START DATA RECORDS

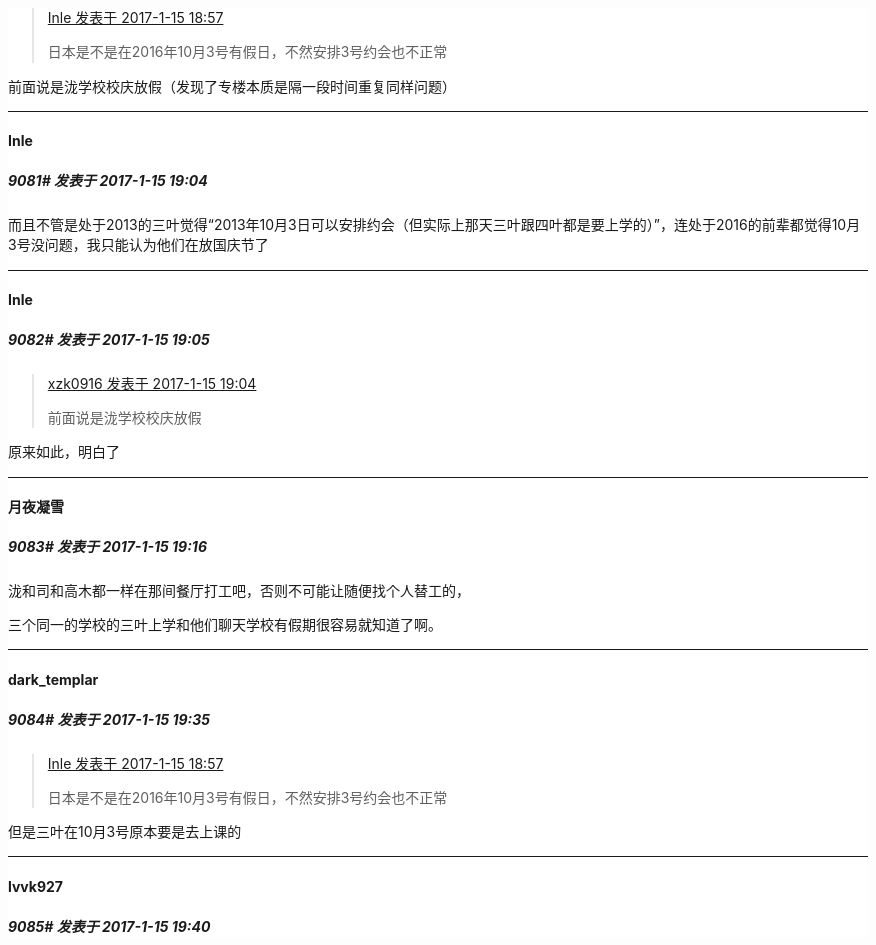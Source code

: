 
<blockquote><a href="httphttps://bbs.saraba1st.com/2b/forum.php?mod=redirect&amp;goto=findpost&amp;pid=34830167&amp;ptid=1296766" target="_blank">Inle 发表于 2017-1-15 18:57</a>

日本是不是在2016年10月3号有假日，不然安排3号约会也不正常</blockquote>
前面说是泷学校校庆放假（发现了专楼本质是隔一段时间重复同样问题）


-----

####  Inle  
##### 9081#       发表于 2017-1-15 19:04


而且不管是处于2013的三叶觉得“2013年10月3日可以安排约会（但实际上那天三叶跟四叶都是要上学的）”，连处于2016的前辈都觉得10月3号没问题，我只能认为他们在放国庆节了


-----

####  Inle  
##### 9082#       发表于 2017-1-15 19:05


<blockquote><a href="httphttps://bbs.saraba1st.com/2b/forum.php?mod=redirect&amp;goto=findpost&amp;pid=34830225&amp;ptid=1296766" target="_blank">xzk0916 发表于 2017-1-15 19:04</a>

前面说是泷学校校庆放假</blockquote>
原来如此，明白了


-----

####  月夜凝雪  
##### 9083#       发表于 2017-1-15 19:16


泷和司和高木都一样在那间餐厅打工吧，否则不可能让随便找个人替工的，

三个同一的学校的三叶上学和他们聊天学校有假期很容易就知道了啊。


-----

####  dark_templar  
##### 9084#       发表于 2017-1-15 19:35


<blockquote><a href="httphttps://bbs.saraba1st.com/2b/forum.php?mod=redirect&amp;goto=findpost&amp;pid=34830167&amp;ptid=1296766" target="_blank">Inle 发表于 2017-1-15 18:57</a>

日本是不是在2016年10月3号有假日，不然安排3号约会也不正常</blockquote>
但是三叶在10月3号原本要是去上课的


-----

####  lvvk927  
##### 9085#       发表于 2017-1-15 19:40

END DATA RECORDS

WHAT TO PRODUCE:
Set down the entries shown above once more, exactly as they read, but without pictures.

ANSWER SECTION:
Source code

: 
<blockquote><a href="httphttps://bbs.saraba1st.com/2b/forum.php?mod=redirect&amp;goto=findpost&amp;pid=34830167&amp;ptid=1296766" target="_blank">Inle 发表于 2017-1-15 18:57</a>

日本是不是在2016年10月3号有假日，不然安排3号约会也不正常</blockquote>
前面说是泷学校校庆放假（发现了专楼本质是隔一段时间重复同样问题）


-----

####  Inle  
##### 9081#       发表于 2017-1-15 19:04


而且不管是处于2013的三叶觉得“2013年10月3日可以安排约会（但实际上那天三叶跟四叶都是要上学的）”，连处于2016的前辈都觉得10月3号没问题，我只能认为他们在放国庆节了


-----

####  Inle  
##### 9082#       发表于 2017-1-15 19:05


<blockquote><a href="httphttps://bbs.saraba1st.com/2b/forum.php?mod=redirect&amp;goto=findpost&amp;pid=34830225&amp;ptid=1296766" target="_blank">xzk0916 发表于 2017-1-15 19:04</a>

前面说是泷学校校庆放假</blockquote>
原来如此，明白了


-----

####  月夜凝雪  
##### 9083#       发表于 2017-1-15 19:16


泷和司和高木都一样在那间餐厅打工吧，否则不可能让随便找个人替工的，

三个同一的学校的三叶上学和他们聊天学校有假期很容易就知道了啊。


-----

####  dark_templar  
##### 9084#       发表于 2017-1-15 19:35


<blockquote><a href="httphttps://bbs.saraba1st.com/2b/forum.php?mod=redirect&amp;goto=findpost&amp;pid=34830167&amp;ptid=1296766" target="_blank">Inle 发表于 2017-1-15 18:57</a>

日本是不是在2016年10月3号有假日，不然安排3号约会也不正常</blockquote>
但是三叶在10月3号原本要是去上课的


-----

####  lvvk927  
##### 9085#       发表于 2017-1-15 19:40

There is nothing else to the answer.